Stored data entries
★ ★ ★ ★ ★ ★ ★

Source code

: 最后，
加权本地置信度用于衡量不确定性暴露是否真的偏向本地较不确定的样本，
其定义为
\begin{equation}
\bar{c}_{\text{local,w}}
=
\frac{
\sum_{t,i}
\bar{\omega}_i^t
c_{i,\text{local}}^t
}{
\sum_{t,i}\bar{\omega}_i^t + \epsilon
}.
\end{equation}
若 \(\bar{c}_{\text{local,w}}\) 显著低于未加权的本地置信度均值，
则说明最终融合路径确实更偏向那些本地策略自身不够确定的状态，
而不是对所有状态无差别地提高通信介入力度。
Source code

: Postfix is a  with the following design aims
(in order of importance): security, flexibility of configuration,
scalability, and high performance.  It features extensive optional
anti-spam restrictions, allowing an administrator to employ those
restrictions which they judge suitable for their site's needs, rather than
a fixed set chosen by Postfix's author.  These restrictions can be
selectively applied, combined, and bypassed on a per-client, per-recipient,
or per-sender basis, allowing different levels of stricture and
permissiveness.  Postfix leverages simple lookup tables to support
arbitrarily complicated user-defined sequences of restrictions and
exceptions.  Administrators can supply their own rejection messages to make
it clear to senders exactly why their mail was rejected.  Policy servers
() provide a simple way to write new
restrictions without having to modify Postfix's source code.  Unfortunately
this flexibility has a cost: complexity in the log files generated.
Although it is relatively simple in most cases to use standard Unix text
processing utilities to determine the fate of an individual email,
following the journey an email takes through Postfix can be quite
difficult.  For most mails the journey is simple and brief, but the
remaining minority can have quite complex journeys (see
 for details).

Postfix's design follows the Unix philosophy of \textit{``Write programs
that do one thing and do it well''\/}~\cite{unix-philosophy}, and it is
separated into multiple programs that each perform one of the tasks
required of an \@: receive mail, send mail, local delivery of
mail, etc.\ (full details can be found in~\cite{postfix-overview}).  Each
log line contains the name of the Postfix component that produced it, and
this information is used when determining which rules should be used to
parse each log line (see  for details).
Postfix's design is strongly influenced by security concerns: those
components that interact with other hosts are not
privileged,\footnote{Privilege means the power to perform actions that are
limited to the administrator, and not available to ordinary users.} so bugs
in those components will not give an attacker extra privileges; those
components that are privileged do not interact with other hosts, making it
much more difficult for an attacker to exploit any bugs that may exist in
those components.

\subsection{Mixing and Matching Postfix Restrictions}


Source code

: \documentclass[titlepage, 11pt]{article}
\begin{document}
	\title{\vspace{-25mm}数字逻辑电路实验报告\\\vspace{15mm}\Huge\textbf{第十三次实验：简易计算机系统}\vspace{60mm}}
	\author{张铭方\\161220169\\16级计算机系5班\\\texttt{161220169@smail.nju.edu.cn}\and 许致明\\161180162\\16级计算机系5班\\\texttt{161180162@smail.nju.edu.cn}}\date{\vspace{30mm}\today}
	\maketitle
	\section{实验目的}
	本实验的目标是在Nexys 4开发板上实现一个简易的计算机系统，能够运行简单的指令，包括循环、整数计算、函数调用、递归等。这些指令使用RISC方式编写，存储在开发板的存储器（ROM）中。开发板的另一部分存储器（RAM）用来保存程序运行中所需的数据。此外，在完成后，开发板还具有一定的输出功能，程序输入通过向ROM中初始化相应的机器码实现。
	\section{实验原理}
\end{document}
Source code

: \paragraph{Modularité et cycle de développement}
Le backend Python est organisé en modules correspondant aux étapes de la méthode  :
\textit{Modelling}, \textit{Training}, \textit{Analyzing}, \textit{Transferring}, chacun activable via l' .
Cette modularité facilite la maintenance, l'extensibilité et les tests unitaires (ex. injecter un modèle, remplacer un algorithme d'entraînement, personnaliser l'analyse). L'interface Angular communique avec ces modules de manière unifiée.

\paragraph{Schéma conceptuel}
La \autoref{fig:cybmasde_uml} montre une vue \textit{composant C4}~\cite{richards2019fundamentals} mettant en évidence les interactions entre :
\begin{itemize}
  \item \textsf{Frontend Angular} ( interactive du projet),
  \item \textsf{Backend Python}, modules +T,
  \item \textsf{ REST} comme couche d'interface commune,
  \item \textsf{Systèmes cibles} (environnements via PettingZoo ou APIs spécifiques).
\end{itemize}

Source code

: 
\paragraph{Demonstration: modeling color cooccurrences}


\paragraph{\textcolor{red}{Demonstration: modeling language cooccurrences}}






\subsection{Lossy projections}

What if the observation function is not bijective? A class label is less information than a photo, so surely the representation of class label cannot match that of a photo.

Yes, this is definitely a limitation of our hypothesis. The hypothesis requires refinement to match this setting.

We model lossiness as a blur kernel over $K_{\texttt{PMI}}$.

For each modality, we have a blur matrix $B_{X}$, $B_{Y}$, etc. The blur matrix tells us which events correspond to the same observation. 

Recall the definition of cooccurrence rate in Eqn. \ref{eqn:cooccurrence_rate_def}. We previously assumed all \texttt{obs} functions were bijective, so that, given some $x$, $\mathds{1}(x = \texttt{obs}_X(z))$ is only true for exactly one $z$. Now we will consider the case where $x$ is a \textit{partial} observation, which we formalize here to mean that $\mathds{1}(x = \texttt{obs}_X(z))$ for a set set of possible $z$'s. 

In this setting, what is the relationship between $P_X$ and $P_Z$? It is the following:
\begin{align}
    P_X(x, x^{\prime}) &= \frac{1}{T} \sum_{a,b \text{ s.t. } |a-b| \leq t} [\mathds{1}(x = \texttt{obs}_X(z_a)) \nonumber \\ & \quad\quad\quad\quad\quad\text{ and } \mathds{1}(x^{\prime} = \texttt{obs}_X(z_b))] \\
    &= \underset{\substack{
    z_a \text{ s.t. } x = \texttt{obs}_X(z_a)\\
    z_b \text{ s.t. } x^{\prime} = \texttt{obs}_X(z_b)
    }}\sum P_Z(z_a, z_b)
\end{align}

★ ★ ★ ★ ★ ★ ★

## Work task
Identify the lines in the entries that hold "begin" and return each one.

## Answer box
\begin{equation}
\begin{document}
\begin{itemize}
\begin{align}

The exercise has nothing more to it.